Wijk Wyck!
Een aantal jaren geleden heeft men in Nederlandstalig België alle plaatsnamen van archaïstische relicten gezuiverd. Een voorbeeld: de naam van het schilderachtige Maasstadje dat zich de bakermat acht van een onzer grootste schilders, werd van Maeseyck tot, simpelweg, Maaseik. Logisch, zal men zeggen.
Maar wat zien wij nu in ons aller Maastricht? Dit schone oord heeft een over de Maas gelegen voorstad, die de Romeinen vermoedelijk al Vicus genoemd hebben. Vicus betekent wijk. En zo heette de overmaase Maastrichter voorstad dan ook: Wijk.
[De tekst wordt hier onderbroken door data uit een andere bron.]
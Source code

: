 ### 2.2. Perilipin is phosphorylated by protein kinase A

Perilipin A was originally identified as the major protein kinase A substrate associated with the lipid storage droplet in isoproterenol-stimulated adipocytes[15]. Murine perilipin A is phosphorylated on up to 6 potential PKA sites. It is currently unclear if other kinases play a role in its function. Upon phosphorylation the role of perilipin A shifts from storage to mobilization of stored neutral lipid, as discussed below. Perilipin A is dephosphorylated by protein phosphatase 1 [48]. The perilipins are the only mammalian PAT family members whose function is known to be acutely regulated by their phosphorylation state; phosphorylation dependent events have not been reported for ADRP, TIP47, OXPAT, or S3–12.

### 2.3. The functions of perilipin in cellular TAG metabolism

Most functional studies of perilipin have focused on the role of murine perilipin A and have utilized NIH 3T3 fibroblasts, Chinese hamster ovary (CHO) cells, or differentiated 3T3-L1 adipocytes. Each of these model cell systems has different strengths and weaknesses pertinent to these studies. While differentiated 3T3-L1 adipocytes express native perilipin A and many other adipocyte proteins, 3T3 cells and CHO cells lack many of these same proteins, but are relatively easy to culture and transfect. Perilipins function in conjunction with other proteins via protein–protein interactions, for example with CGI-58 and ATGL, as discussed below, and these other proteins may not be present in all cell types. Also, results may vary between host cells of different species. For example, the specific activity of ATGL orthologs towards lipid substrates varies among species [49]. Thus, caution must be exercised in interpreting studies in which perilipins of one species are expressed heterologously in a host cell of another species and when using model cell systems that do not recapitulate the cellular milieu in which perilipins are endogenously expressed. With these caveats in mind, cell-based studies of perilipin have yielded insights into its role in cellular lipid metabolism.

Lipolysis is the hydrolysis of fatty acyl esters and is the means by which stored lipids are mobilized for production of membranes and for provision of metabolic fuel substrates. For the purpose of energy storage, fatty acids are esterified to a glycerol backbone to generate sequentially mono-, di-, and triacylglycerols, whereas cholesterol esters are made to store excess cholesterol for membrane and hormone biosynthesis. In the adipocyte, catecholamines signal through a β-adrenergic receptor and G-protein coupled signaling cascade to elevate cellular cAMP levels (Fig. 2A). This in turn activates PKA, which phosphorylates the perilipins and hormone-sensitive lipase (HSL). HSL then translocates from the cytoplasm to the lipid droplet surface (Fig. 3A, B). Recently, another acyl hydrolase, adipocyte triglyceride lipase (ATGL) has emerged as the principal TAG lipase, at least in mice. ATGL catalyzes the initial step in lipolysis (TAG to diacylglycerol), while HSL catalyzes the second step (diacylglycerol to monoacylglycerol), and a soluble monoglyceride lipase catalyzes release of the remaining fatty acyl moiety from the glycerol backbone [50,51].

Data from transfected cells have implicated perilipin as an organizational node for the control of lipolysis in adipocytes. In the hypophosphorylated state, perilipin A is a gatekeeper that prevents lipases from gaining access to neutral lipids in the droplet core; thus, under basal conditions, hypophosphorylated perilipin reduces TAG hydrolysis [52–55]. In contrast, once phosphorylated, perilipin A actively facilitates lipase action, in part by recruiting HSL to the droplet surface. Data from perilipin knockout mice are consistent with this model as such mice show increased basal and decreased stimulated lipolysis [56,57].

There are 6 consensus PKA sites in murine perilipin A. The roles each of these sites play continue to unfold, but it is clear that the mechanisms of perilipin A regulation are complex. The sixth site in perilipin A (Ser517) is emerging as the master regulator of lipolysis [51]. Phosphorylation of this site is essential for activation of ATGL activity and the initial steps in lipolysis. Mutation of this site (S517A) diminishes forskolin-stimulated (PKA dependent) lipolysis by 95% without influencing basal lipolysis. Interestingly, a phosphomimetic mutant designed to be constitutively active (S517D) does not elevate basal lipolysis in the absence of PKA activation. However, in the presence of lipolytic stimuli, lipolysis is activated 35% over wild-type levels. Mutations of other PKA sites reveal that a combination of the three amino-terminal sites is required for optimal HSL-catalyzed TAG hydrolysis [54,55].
Andermaal simpelweg en logisch. Mááár, zeiden sommige Wijker neringdoenden, als ons stadsdeel alleen maar Wijk heet is het net alsof wij maar een wijk zijn van het grote Maastricht. En daarom werd Wijk officieel door de gemeente Maastricht omgedoopt tot Wyck. Dus omgekeerd als in België.
Deze zelfs als woordbeeld weinig fraaie spelling verandert niets aan het feit dat Wyck toch altoos maar een wijk blijft van het grote Maastricht. Als we doorgaan op dit verderfelijk archaïserend pad, waarom Maastricht dan ook niet als voorheen Maestricht gespeld? En de naam van het befaamde toeristenoord aan de Geul niet teruggebracht tot Valckenborch? En ga zo maar door: Katwyck, Wyck-bij-Duerstede...
Overigens komt iets soortgelijks van boven de grote rivieren. Veel ‘Hollanders’ spellen de naam van Maastrichts stadspatroon, wiens kerk aan het Vrijthof prijkt (aan de Vrijthof, zeggen de Maastrichtenaren), Sint Servaas, als Sint Servaes.
En dit is, evenals Wijk Wyck, nogal dwaes!